Task item:
Among the entries below, which lines include the string "Step"? Show each one.

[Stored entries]

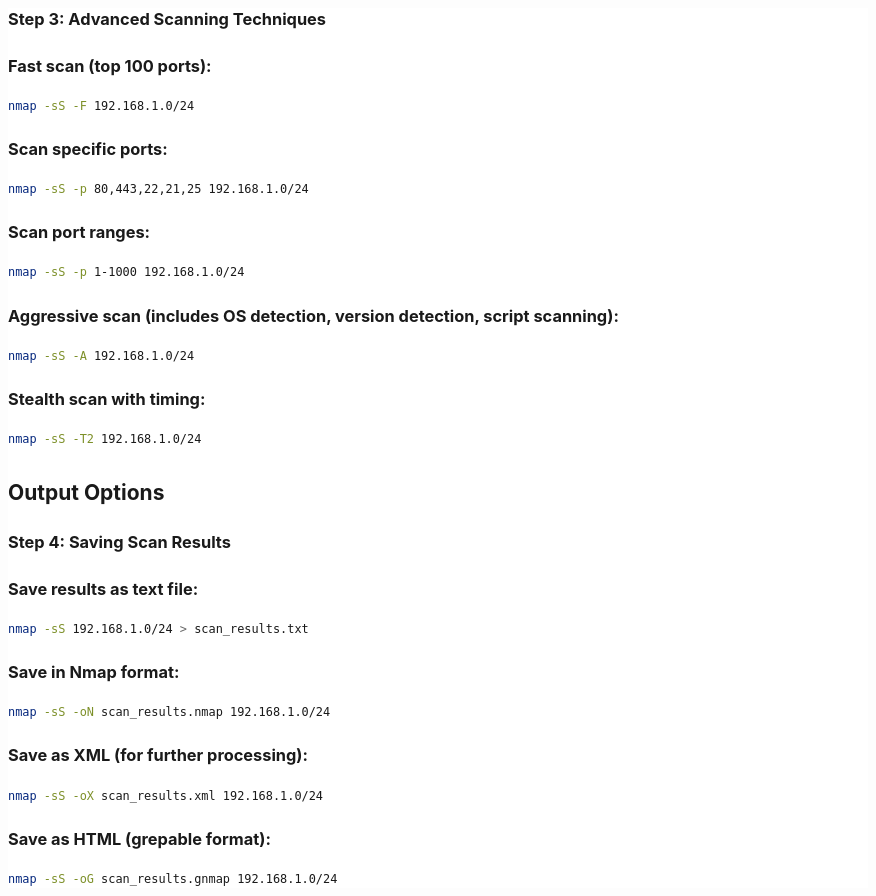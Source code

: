### Step 3: Advanced Scanning Techniques

### Fast scan (top 100 ports):
```bash
nmap -sS -F 192.168.1.0/24
```

### Scan specific ports:
```bash
nmap -sS -p 80,443,22,21,25 192.168.1.0/24
```

### Scan port ranges:
```bash
nmap -sS -p 1-1000 192.168.1.0/24
```

### Aggressive scan (includes OS detection, version detection, script scanning):
```bash
nmap -sS -A 192.168.1.0/24
```

### Stealth scan with timing:
```bash
nmap -sS -T2 192.168.1.0/24
```

## Output Options

### Step 4: Saving Scan Results

### Save results as text file:
```bash
nmap -sS 192.168.1.0/24 > scan_results.txt
```

### Save in Nmap format:
```bash
nmap -sS -oN scan_results.nmap 192.168.1.0/24
```

### Save as XML (for further processing):
```bash
nmap -sS -oX scan_results.xml 192.168.1.0/24
```

### Save as HTML (grepable format):
```bash
nmap -sS -oG scan_results.gnmap 192.168.1.0/24
```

Exercise output:
:### Step 3: Advanced Scanning Techniques
### Step 4: Saving Scan Results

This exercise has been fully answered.